## What you have to do:
Pull every line that includes the word "begin" out of the data below and copy it.

## Provided material:
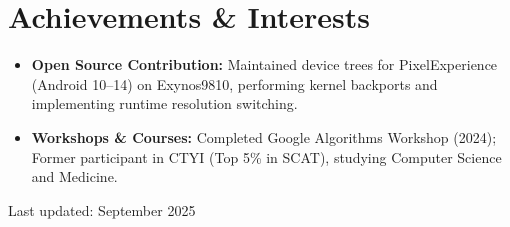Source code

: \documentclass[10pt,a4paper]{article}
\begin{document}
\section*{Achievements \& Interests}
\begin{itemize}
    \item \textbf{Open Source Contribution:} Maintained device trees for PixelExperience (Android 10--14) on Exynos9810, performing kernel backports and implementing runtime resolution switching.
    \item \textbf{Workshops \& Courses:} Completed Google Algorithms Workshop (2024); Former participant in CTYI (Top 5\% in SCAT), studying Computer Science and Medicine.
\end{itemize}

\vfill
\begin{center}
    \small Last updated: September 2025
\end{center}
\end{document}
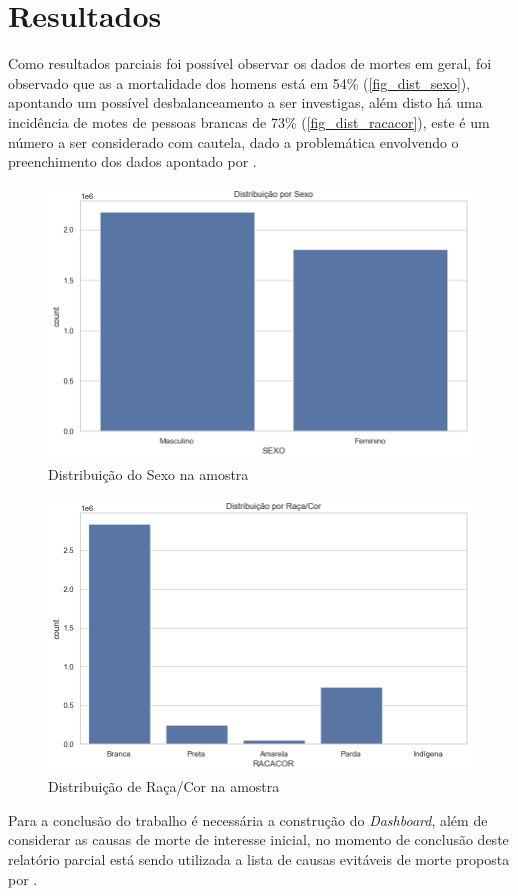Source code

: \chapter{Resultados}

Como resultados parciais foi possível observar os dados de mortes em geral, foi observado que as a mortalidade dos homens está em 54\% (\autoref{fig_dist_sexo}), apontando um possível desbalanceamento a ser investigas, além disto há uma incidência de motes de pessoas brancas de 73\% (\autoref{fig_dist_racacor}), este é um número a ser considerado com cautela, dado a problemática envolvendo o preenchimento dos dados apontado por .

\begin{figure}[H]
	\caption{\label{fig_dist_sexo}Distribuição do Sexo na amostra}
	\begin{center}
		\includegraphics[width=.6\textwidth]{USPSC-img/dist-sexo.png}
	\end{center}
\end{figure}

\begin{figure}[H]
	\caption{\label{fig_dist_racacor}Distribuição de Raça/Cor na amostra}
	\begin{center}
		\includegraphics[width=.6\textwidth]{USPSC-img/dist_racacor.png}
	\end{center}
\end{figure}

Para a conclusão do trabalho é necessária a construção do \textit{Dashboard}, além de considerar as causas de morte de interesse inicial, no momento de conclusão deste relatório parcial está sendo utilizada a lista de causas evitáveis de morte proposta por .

## Your solution:
\begin{document}
\begin{itemize}
\begin{center}
\begin{figure}[H]
	\begin{center}
\begin{figure}[H]
	\begin{center}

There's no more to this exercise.